What you have to do ->
State how many lines in the entries below include the string "Documentation", and give nothing beyond that number.

━━━━━━━━━━━━━━━━

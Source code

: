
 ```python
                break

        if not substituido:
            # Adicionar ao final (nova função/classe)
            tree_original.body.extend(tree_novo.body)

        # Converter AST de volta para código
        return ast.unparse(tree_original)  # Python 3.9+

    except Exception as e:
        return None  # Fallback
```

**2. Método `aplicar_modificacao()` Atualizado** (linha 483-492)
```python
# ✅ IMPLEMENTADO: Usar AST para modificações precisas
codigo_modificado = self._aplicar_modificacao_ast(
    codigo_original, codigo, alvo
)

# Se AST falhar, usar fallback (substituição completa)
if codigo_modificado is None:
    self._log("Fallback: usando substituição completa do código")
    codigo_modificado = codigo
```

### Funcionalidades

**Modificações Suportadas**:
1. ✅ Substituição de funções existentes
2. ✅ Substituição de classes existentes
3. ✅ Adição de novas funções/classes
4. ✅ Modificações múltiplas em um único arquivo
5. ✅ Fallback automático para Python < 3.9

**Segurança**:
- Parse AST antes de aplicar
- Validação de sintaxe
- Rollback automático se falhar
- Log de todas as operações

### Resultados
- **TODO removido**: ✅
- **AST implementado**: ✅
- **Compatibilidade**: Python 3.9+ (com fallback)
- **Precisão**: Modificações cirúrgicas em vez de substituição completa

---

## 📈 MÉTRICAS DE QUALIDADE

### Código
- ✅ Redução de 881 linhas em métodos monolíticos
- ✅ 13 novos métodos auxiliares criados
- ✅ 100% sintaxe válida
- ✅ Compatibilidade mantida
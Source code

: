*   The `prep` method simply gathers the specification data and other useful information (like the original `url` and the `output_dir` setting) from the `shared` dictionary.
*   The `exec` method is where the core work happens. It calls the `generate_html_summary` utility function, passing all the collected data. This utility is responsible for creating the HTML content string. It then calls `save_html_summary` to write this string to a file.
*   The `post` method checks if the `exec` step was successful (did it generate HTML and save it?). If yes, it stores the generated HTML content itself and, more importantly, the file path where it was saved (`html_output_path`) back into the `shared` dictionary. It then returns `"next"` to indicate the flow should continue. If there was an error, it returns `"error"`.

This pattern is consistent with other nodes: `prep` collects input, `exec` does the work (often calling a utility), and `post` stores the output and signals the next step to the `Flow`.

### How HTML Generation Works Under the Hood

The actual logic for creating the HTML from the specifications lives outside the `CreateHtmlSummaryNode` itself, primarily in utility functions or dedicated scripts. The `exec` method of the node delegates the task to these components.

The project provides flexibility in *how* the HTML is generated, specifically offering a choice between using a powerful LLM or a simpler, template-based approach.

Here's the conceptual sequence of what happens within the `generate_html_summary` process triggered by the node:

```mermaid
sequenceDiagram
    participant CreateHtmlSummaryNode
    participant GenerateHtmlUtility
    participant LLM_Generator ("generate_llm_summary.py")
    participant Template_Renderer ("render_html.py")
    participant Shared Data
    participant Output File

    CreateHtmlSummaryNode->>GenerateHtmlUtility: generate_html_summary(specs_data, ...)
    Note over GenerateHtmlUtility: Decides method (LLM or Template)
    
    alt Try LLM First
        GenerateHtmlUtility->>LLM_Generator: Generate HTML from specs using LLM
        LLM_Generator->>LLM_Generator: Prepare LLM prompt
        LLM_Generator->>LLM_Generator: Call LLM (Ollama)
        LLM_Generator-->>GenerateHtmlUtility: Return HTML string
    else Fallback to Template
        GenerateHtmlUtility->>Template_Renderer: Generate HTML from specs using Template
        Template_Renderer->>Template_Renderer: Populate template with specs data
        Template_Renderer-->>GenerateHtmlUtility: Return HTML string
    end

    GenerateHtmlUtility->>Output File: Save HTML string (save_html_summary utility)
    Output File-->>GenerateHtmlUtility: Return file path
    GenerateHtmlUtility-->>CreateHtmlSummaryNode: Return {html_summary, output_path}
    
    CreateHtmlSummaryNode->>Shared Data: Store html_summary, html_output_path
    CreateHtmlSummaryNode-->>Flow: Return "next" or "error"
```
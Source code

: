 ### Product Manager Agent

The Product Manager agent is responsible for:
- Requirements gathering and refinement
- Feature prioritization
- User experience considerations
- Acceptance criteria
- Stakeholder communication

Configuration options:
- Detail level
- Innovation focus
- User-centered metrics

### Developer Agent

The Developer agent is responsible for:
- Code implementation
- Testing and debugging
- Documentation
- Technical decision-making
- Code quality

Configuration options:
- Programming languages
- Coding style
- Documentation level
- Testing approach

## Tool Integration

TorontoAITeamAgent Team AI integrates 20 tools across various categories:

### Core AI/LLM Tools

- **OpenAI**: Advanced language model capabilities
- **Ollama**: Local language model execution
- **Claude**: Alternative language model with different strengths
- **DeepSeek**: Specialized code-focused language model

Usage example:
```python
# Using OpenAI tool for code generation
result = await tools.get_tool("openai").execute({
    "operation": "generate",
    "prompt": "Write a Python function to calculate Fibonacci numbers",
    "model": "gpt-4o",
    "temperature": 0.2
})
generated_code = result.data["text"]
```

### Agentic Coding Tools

━━━━━━━━━━━━━━━━

Reply ->
2